_Problem statement_: Once a line is found to contain "plotar", copy it out of the listing.

════════

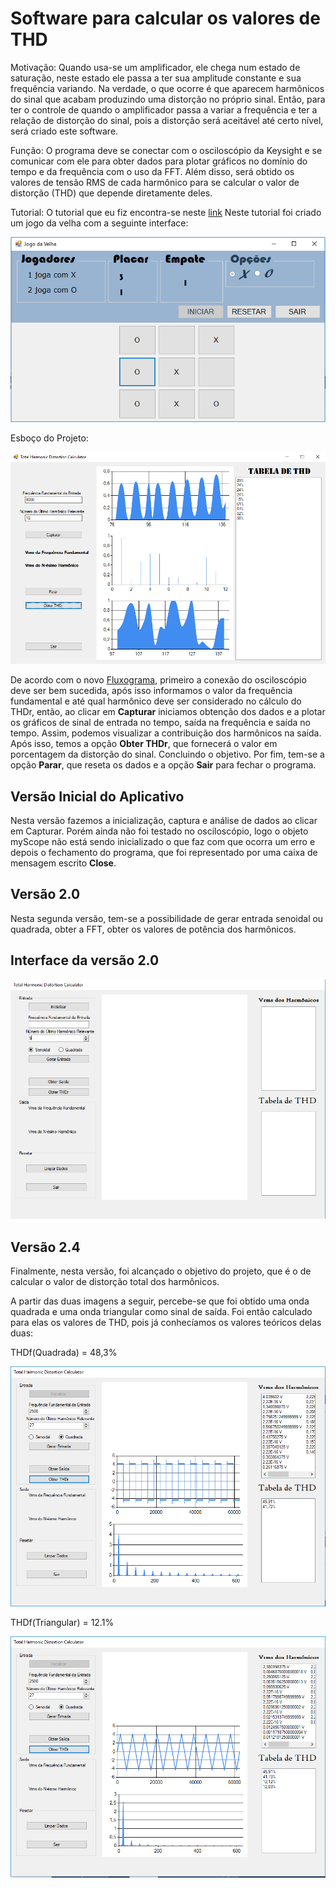 # Software para calcular os valores de THD

Motivação:
Quando usa-se um amplificador, ele chega num estado de saturação, neste estado ele passa a ter sua amplitude constante e sua frequência variando. Na verdade, o que ocorre é que aparecem harmônicos do sinal que acabam produzindo uma distorção no próprio sinal. Então, para ter o controle de quando o amplificador passa a variar a frequência e ter a relação de distorção do sinal, pois a distorção será aceitável até certo nível, será criado este software.

Função:
O programa deve se conectar com o osciloscópio da Keysight e se comunicar com ele para obter dados para plotar gráficos no domínio do tempo e da frequência com o uso da FFT. Além disso, será obtido os valores de tensão RMS de cada harmônico para se calcular o valor de distorção (THD) que depende diretamente deles.

Tutorial:
O tutorial que eu fiz encontra-se neste [link](https://www.youtube.com/watch?v=2pL2GOASWww&t=9s)
Neste tutorial foi criado um jogo da velha com a seguinte interface:

![](https://github.com/ProgramacaoEE2018/brasil_harmonicos/blob/master/Imagens/Interface_tutorial_JV.PNG)

Esboço do Projeto:

![](https://github.com/ProgramacaoEE2018/brasil_harmonicos/blob/master/Imagens/Esboco.PNG)

De acordo com o novo [Fluxograma](https://github.com/ProgramacaoEE2018/brasil_harmonicos/blob/master/THD%20-%20Fluxograma%20do%20Software.pdf), primeiro a conexão do osciloscópio deve ser bem sucedida, após isso informamos o valor da frequência fundamental e até qual harmônico deve ser considerado no cálculo do THDr, então, ao clicar em **Capturar** iniciamos obtenção dos dados e a plotar os gráficos de sinal de entrada no tempo, saída na frequência e saída no tempo. Assim, podemos visualizar a contribuição dos harmônicos na saída.
Após isso, temos a opção **Obter THDr**, que fornecerá o valor em porcentagem da distorção do sinal. Concluindo o objetivo.
Por fim, tem-se a opção **Parar**, que reseta os dados e a opção **Sair** para fechar o programa.

## Versão Inicial do Aplicativo

Nesta versão fazemos a inicialização, captura e análise de dados ao clicar em Capturar. Porém ainda não foi testado no osciloscópio, logo o objeto myScope não está sendo inicializado o que faz com que ocorra um erro e depois o fechamento do programa, que foi representado por uma caixa de mensagem escrito **Close**.

## Versão 2.0

Nesta segunda versão, tem-se a possibilidade de gerar entrada senoidal ou quadrada, obter a FFT, obter os valores de potência dos harmônicos.

## Interface da versão 2.0

![](https://github.com/ProgramacaoEE2018/brasil_harmonicos/blob/master/Imagens/ResultadoParcial5.PNG)

## Versão 2.4

Finalmente, nesta versão, foi alcançado o objetivo do projeto, que é o de calcular o valor de distorção total dos harmônicos. 

A partir das duas imagens a seguir, percebe-se que foi obtido uma onda quadrada e uma onda triangular como sinal de saída. Foi então calculado para elas os valores de THD, pois já conhecíamos os valores teóricos delas duas: 

THDf(Quadrada) = 48,3%

![](https://github.com/ProgramacaoEE2018/brasil_harmonicos/blob/master/Imagens/ResultadoFinal5.PNG)

THDf(Triangular) = 12.1%

![](https://github.com/ProgramacaoEE2018/brasil_harmonicos/blob/master/Imagens/ResultadoFinal6.PNG)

════════

_Your solution_:
O programa deve se conectar com o osciloscópio da Keysight e se comunicar com ele para obter dados para plotar gráficos no domínio do tempo e da frequência com o uso da FFT. Além disso, será obtido os valores de tensão RMS de cada harmônico para se calcular o valor de distorção (THD) que depende diretamente deles.
De acordo com o novo [Fluxograma](https://github.com/ProgramacaoEE2018/brasil_harmonicos/blob/master/THD%20-%20Fluxograma%20do%20Software.pdf), primeiro a conexão do osciloscópio deve ser bem sucedida, após isso informamos o valor da frequência fundamental e até qual harmônico deve ser considerado no cálculo do THDr, então, ao clicar em **Capturar** iniciamos obtenção dos dados e a plotar os gráficos de sinal de entrada no tempo, saída na frequência e saída no tempo. Assim, podemos visualizar a contribuição dos harmônicos na saída.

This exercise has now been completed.